[Items listed in a dataset]
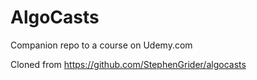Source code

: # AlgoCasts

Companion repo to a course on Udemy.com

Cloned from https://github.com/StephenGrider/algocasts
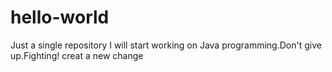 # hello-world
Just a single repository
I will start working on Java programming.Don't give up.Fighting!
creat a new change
---
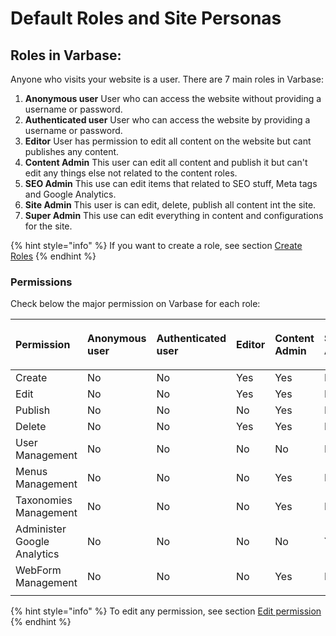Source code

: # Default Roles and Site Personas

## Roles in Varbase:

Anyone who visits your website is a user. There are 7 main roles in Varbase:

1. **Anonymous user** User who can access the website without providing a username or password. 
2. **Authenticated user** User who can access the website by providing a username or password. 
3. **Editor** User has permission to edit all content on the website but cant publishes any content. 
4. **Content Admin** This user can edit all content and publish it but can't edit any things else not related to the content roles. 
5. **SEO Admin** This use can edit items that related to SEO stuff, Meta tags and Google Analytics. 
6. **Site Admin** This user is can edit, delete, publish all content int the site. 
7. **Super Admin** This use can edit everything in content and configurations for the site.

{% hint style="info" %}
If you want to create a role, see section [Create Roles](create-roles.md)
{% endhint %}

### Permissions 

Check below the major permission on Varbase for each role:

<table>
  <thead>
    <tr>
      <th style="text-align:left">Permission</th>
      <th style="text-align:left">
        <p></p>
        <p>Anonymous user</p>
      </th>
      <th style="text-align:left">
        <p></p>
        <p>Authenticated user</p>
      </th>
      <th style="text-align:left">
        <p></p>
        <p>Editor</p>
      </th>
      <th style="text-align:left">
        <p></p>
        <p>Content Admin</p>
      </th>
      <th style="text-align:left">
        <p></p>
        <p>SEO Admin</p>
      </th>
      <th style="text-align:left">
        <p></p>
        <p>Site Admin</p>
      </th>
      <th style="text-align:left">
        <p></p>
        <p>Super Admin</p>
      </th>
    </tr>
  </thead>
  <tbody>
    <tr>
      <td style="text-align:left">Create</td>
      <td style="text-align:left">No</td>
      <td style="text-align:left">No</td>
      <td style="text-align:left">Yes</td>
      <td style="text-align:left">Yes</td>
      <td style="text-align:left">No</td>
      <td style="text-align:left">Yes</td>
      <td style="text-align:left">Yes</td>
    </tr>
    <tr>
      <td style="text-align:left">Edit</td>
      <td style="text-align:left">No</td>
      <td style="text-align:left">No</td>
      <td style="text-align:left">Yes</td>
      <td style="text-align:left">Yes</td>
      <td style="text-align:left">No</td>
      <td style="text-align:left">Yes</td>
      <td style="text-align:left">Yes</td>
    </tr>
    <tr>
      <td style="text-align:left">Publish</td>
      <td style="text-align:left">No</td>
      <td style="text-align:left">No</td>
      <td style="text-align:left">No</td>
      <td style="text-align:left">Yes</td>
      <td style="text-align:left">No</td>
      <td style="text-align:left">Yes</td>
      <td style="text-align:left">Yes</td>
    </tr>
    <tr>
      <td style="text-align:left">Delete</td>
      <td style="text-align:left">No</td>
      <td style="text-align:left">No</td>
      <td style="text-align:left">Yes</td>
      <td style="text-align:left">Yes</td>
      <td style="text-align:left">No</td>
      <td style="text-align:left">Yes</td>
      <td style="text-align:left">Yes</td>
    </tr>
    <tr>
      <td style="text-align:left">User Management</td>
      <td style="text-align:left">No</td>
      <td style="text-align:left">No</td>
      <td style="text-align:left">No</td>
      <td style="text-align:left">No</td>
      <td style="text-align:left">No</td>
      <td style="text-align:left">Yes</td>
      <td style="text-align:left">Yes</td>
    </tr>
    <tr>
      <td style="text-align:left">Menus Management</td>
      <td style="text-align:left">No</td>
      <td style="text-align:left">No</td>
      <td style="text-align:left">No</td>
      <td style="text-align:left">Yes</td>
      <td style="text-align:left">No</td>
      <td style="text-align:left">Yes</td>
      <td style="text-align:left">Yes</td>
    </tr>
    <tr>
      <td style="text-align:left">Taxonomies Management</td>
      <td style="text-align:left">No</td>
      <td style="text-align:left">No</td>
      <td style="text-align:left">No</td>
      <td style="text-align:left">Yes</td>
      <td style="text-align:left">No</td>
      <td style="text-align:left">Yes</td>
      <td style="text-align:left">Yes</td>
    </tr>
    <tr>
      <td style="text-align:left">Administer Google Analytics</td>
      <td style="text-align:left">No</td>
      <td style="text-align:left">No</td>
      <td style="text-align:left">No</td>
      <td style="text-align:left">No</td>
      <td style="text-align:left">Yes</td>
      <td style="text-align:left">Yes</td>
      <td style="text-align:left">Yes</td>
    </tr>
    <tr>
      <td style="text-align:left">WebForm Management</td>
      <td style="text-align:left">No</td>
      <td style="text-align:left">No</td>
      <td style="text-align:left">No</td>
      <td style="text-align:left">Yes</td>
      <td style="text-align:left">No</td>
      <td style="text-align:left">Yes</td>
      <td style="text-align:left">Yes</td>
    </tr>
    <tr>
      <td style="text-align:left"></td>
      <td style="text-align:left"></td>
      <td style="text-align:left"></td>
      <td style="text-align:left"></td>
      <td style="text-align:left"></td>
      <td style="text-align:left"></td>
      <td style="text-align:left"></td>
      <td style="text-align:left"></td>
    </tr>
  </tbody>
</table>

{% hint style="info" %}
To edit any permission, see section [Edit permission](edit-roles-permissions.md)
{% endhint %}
...
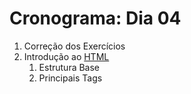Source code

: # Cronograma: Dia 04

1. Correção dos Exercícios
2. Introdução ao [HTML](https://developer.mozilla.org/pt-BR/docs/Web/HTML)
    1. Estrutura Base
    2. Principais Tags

**EXERCISE OBJECTIVE**: What lines above hold the word "This"? Pull each one out.

**TASK RESPONSE**:
4. **Content Admin** This user can edit all content and publish it but can't edit any things else not related to the content roles. 
5. **SEO Admin** This use can edit items that related to SEO stuff, Meta tags and Google Analytics. 
6. **Site Admin** This user is can edit, delete, publish all content int the site. 
7. **Super Admin** This use can edit everything in content and configurations for the site.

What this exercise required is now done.